A spokeswoman for the Nevada Department of Employment, Training and Rehabilitation said Tuesday that the agency is working with emergency management officials on the application and “will be submitting it as soon as possible.” To date, 41 states have already been approved for the funds, which derive from the Federal Emergency Management Agency (FEMA).
“Approval varies regarding how many applications are under review by FEMA and how much funding is left,” said DETR spokeswoman Rosa Mendez.
To qualify, beneficiaries would have to be receiving at least $100 a week in benefits from the state-paid unemployment program or the Pandemic Unemployment Assistance (PUA) program for gig workers and self-employed people. States were initially asked to pay a $100 match to receive each $300 payment, but with many states including Nevada saying they couldn’t afford that, they are counting ongoing unemployment benefits as the state match.
Nevada officials warned last week that it could take time for claimants to see the bonus, which is a partial replacement for the expired $600-per-week add-on provided through the Federal Pandemic Unemployment Compensation program. DETR said it will need to develop another program to administer the Lost Wages Assistance, identify a funding source for costs not covered by the federal government, and comply with federal fraud-reporting rules.
Qualifying states are expected to receive enough for three weeks of bonus benefits upon approval; the availability of further weeks of benefits would depend on how much money remains in the fund.

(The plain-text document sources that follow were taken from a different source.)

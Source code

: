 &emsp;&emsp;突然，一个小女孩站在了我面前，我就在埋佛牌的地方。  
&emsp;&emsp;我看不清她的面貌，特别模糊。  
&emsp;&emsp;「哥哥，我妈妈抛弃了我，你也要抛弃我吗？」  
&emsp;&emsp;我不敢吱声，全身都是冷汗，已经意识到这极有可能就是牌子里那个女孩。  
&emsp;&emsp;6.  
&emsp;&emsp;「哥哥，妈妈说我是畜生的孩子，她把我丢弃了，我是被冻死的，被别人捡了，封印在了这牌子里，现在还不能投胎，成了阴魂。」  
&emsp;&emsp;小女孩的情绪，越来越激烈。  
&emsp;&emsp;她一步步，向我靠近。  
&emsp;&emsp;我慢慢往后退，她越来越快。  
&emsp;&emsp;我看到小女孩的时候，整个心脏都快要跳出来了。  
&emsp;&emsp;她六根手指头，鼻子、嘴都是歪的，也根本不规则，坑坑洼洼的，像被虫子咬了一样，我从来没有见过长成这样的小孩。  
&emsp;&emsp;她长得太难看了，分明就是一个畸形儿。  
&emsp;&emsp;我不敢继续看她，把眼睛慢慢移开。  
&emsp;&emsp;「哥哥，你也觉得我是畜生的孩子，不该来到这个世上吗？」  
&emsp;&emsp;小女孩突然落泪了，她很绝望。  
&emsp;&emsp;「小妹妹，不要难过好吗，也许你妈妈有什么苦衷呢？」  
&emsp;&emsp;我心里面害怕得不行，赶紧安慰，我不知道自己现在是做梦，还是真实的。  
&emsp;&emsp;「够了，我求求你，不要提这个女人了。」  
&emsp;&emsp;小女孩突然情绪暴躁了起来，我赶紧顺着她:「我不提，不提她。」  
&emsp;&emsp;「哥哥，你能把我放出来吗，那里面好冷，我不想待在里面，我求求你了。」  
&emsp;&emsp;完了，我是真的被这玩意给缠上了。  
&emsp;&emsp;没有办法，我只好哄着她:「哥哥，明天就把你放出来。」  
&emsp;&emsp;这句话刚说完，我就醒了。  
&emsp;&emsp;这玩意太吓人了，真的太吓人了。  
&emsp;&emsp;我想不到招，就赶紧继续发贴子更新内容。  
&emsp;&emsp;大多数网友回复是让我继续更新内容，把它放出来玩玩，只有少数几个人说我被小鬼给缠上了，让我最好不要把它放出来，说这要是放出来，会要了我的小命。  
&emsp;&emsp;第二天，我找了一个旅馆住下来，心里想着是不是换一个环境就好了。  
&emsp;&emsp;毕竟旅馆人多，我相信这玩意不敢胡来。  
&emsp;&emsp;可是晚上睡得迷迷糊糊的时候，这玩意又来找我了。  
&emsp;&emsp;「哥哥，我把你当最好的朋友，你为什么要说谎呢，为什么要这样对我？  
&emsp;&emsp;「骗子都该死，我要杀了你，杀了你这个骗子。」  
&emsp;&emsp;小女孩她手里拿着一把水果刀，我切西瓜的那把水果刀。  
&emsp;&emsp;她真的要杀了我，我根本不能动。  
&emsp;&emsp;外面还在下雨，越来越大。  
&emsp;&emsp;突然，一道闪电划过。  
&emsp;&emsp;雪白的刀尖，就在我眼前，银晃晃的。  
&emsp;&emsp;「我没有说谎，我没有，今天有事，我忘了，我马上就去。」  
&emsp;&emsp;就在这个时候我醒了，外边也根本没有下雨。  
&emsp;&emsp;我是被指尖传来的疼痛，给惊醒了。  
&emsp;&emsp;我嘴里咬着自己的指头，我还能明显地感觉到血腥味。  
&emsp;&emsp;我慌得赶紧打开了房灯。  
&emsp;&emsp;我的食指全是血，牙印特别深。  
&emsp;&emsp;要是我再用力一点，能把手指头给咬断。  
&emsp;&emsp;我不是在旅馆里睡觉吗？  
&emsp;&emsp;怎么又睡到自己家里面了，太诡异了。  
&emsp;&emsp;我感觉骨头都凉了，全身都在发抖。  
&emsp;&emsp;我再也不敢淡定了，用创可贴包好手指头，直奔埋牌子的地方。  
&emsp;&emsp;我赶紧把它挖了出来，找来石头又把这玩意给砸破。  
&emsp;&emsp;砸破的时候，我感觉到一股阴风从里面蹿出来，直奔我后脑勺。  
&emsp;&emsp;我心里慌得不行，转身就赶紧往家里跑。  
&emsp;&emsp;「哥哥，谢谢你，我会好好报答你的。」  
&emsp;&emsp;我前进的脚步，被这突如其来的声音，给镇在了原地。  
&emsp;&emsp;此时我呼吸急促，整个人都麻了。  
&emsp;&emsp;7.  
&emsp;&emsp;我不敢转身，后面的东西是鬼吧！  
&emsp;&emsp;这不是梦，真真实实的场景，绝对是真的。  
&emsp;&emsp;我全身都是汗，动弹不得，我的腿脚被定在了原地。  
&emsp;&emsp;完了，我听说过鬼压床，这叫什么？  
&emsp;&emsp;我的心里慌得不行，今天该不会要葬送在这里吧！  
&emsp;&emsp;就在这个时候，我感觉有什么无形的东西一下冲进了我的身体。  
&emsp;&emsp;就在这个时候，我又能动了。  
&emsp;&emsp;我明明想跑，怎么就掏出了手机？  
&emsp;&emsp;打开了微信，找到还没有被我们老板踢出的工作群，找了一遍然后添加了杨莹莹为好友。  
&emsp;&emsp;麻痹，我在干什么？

While nearly 360,000 claims for ongoing benefits were filed in the most recent week reported, it’s not clear how many individuals are currently being paid or how many legitimate claimants are held up and why. After announcing a leadership change in early August, the agency discontinued weekly press briefings and is no longer releasing pie charts or data showing how many claims are being paid out each week, saying a dashboard with that information would be forthcoming.

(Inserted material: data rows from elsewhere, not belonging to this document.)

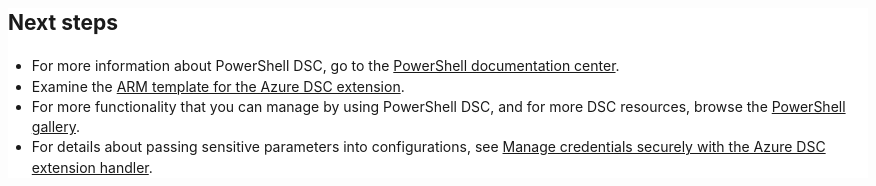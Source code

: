 ## Next steps

- For more information about PowerShell DSC, go to the [PowerShell documentation center](/powershell/dsc/overview).
- Examine the [ARM template for the Azure DSC extension](dsc-template.md).
- For more functionality that you can manage by using PowerShell DSC, and for more DSC resources, browse the [PowerShell gallery](https://www.powershellgallery.com/packages?q=DscResource&x=0&y=0).
- For details about passing sensitive parameters into configurations, see [Manage credentials securely with the Azure DSC extension handler](dsc-credentials.md).
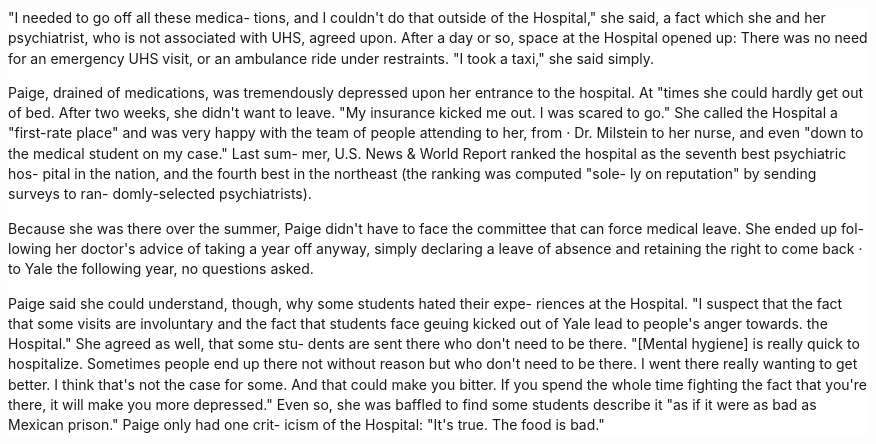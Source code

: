 
"I needed to go off all these medica-
tions, and I couldn't do that outside of the 
Hospital," she said, a fact which she and her 
psychiatrist, who is not associated with 
UHS, agreed upon. After a day or so, space 
at the Hospital opened up: There was no 
need for an emergency UHS visit, or an 
ambulance ride under restraints. "I took a 
taxi," she said simply. 

Paige, drained of medications, was 
tremendously depressed upon her entrance 
to the hospital. At "times she could hardly get 
out of bed. After two weeks, she didn't want 
to leave. "My insurance kicked me out. I 
was scared to go." She called the Hospital a 
"first-rate place" and was very happy with 
the team of people attending to her, from · 
Dr. Milstein to her nurse, and even "down to 
the medical student on my case." Last sum-
mer, U.S. News & World Report ranked the 
hospital as the seventh best psychiatric hos-
pital in the nation, and the fourth best in the 
northeast (the ranking was computed "sole-
ly on reputation" by sending surveys to ran-
domly-selected psychiatrists). 

Because she was there over the summer, 
Paige didn't have to face the committee that 
can force medical leave. She ended up fol-
lowing her doctor's advice of taking a year 
off anyway, simply declaring a leave of 
absence and retaining the right to come back · 
to Yale the following year, no questions 
asked. 

Paige said she could understand, 
though, why some students hated their expe-
riences at the Hospital. "I suspect that the 
fact that some visits are involuntary and the 
fact that students face geuing kicked out of 
Yale lead to people's anger towards. the 
Hospital." She agreed as well, that some stu-
dents are sent there who don't need to be 
there. "[Mental hygiene] is really quick to 
hospitalize. 
Sometimes people end up 
there 
not without reason 
but who don't 
need to be there. I went there really wanting 
to get better. I think that's not the case for 
some. And that could make you bitter. If you 
spend the whole time fighting the fact that 
you're there, it will make you more 
depressed." Even so, she was baffled to find 
some students describe it "as if it were as bad 
as Mexican prison." Paige only had one crit-
icism of the Hospital: "It's true. The food is 
bad." 

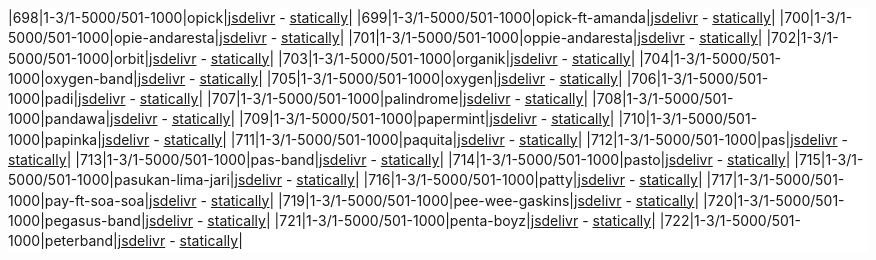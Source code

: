 |698|1-3/1-5000/501-1000|opick|[jsdelivr](https://cdn.jsdelivr.net/gh/dbchord/webp-a-1280x720_1-3/1-5000/501-1000/opick.webp) - [statically](https://cdn.statically.io/gh/dbchord/webp-a-1280x720_1-3/img/1-5000/501-1000/opick.webp)|
|699|1-3/1-5000/501-1000|opick-ft-amanda|[jsdelivr](https://cdn.jsdelivr.net/gh/dbchord/webp-a-1280x720_1-3/1-5000/501-1000/opick-ft-amanda.webp) - [statically](https://cdn.statically.io/gh/dbchord/webp-a-1280x720_1-3/img/1-5000/501-1000/opick-ft-amanda.webp)|
|700|1-3/1-5000/501-1000|opie-andaresta|[jsdelivr](https://cdn.jsdelivr.net/gh/dbchord/webp-a-1280x720_1-3/1-5000/501-1000/opie-andaresta.webp) - [statically](https://cdn.statically.io/gh/dbchord/webp-a-1280x720_1-3/img/1-5000/501-1000/opie-andaresta.webp)|
|701|1-3/1-5000/501-1000|oppie-andaresta|[jsdelivr](https://cdn.jsdelivr.net/gh/dbchord/webp-a-1280x720_1-3/1-5000/501-1000/oppie-andaresta.webp) - [statically](https://cdn.statically.io/gh/dbchord/webp-a-1280x720_1-3/img/1-5000/501-1000/oppie-andaresta.webp)|
|702|1-3/1-5000/501-1000|orbit|[jsdelivr](https://cdn.jsdelivr.net/gh/dbchord/webp-a-1280x720_1-3/1-5000/501-1000/orbit.webp) - [statically](https://cdn.statically.io/gh/dbchord/webp-a-1280x720_1-3/img/1-5000/501-1000/orbit.webp)|
|703|1-3/1-5000/501-1000|organik|[jsdelivr](https://cdn.jsdelivr.net/gh/dbchord/webp-a-1280x720_1-3/1-5000/501-1000/organik.webp) - [statically](https://cdn.statically.io/gh/dbchord/webp-a-1280x720_1-3/img/1-5000/501-1000/organik.webp)|
|704|1-3/1-5000/501-1000|oxygen-band|[jsdelivr](https://cdn.jsdelivr.net/gh/dbchord/webp-a-1280x720_1-3/1-5000/501-1000/oxygen-band.webp) - [statically](https://cdn.statically.io/gh/dbchord/webp-a-1280x720_1-3/img/1-5000/501-1000/oxygen-band.webp)|
|705|1-3/1-5000/501-1000|oxygen|[jsdelivr](https://cdn.jsdelivr.net/gh/dbchord/webp-a-1280x720_1-3/1-5000/501-1000/oxygen.webp) - [statically](https://cdn.statically.io/gh/dbchord/webp-a-1280x720_1-3/img/1-5000/501-1000/oxygen.webp)|
|706|1-3/1-5000/501-1000|padi|[jsdelivr](https://cdn.jsdelivr.net/gh/dbchord/webp-a-1280x720_1-3/1-5000/501-1000/padi.webp) - [statically](https://cdn.statically.io/gh/dbchord/webp-a-1280x720_1-3/img/1-5000/501-1000/padi.webp)|
|707|1-3/1-5000/501-1000|palindrome|[jsdelivr](https://cdn.jsdelivr.net/gh/dbchord/webp-a-1280x720_1-3/1-5000/501-1000/palindrome.webp) - [statically](https://cdn.statically.io/gh/dbchord/webp-a-1280x720_1-3/img/1-5000/501-1000/palindrome.webp)|
|708|1-3/1-5000/501-1000|pandawa|[jsdelivr](https://cdn.jsdelivr.net/gh/dbchord/webp-a-1280x720_1-3/1-5000/501-1000/pandawa.webp) - [statically](https://cdn.statically.io/gh/dbchord/webp-a-1280x720_1-3/img/1-5000/501-1000/pandawa.webp)|
|709|1-3/1-5000/501-1000|papermint|[jsdelivr](https://cdn.jsdelivr.net/gh/dbchord/webp-a-1280x720_1-3/1-5000/501-1000/papermint.webp) - [statically](https://cdn.statically.io/gh/dbchord/webp-a-1280x720_1-3/img/1-5000/501-1000/papermint.webp)|
|710|1-3/1-5000/501-1000|papinka|[jsdelivr](https://cdn.jsdelivr.net/gh/dbchord/webp-a-1280x720_1-3/1-5000/501-1000/papinka.webp) - [statically](https://cdn.statically.io/gh/dbchord/webp-a-1280x720_1-3/img/1-5000/501-1000/papinka.webp)|
|711|1-3/1-5000/501-1000|paquita|[jsdelivr](https://cdn.jsdelivr.net/gh/dbchord/webp-a-1280x720_1-3/1-5000/501-1000/paquita.webp) - [statically](https://cdn.statically.io/gh/dbchord/webp-a-1280x720_1-3/img/1-5000/501-1000/paquita.webp)|
|712|1-3/1-5000/501-1000|pas|[jsdelivr](https://cdn.jsdelivr.net/gh/dbchord/webp-a-1280x720_1-3/1-5000/501-1000/pas.webp) - [statically](https://cdn.statically.io/gh/dbchord/webp-a-1280x720_1-3/img/1-5000/501-1000/pas.webp)|
|713|1-3/1-5000/501-1000|pas-band|[jsdelivr](https://cdn.jsdelivr.net/gh/dbchord/webp-a-1280x720_1-3/1-5000/501-1000/pas-band.webp) - [statically](https://cdn.statically.io/gh/dbchord/webp-a-1280x720_1-3/img/1-5000/501-1000/pas-band.webp)|
|714|1-3/1-5000/501-1000|pasto|[jsdelivr](https://cdn.jsdelivr.net/gh/dbchord/webp-a-1280x720_1-3/1-5000/501-1000/pasto.webp) - [statically](https://cdn.statically.io/gh/dbchord/webp-a-1280x720_1-3/img/1-5000/501-1000/pasto.webp)|
|715|1-3/1-5000/501-1000|pasukan-lima-jari|[jsdelivr](https://cdn.jsdelivr.net/gh/dbchord/webp-a-1280x720_1-3/1-5000/501-1000/pasukan-lima-jari.webp) - [statically](https://cdn.statically.io/gh/dbchord/webp-a-1280x720_1-3/img/1-5000/501-1000/pasukan-lima-jari.webp)|
|716|1-3/1-5000/501-1000|patty|[jsdelivr](https://cdn.jsdelivr.net/gh/dbchord/webp-a-1280x720_1-3/1-5000/501-1000/patty.webp) - [statically](https://cdn.statically.io/gh/dbchord/webp-a-1280x720_1-3/img/1-5000/501-1000/patty.webp)|
|717|1-3/1-5000/501-1000|pay-ft-soa-soa|[jsdelivr](https://cdn.jsdelivr.net/gh/dbchord/webp-a-1280x720_1-3/1-5000/501-1000/pay-ft-soa-soa.webp) - [statically](https://cdn.statically.io/gh/dbchord/webp-a-1280x720_1-3/img/1-5000/501-1000/pay-ft-soa-soa.webp)|
|719|1-3/1-5000/501-1000|pee-wee-gaskins|[jsdelivr](https://cdn.jsdelivr.net/gh/dbchord/webp-a-1280x720_1-3/1-5000/501-1000/pee-wee-gaskins.webp) - [statically](https://cdn.statically.io/gh/dbchord/webp-a-1280x720_1-3/img/1-5000/501-1000/pee-wee-gaskins.webp)|
|720|1-3/1-5000/501-1000|pegasus-band|[jsdelivr](https://cdn.jsdelivr.net/gh/dbchord/webp-a-1280x720_1-3/1-5000/501-1000/pegasus-band.webp) - [statically](https://cdn.statically.io/gh/dbchord/webp-a-1280x720_1-3/img/1-5000/501-1000/pegasus-band.webp)|
|721|1-3/1-5000/501-1000|penta-boyz|[jsdelivr](https://cdn.jsdelivr.net/gh/dbchord/webp-a-1280x720_1-3/1-5000/501-1000/penta-boyz.webp) - [statically](https://cdn.statically.io/gh/dbchord/webp-a-1280x720_1-3/img/1-5000/501-1000/penta-boyz.webp)|
|722|1-3/1-5000/501-1000|peterband|[jsdelivr](https://cdn.jsdelivr.net/gh/dbchord/webp-a-1280x720_1-3/1-5000/501-1000/peterband.webp) - [statically](https://cdn.statically.io/gh/dbchord/webp-a-1280x720_1-3/img/1-5000/501-1000/peterband.webp)|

Beyond the new administrator and a “strike force” leader appointed last month, DETR said it will be announcing additional “leadership updates” later this week, but did not offer further specifics.
The state did report, though, that it paid out about $112 million in benefits the week before last.
DETR is also working to improve ID verification in an attempt to separate fraudulent applications from legitimate claimants held up by “fraud flags.” The agency has contracted with ID.me — a federally certified identity verification platform.
“At this time, we are completing our analysis of the pilot project results,” Mendez said.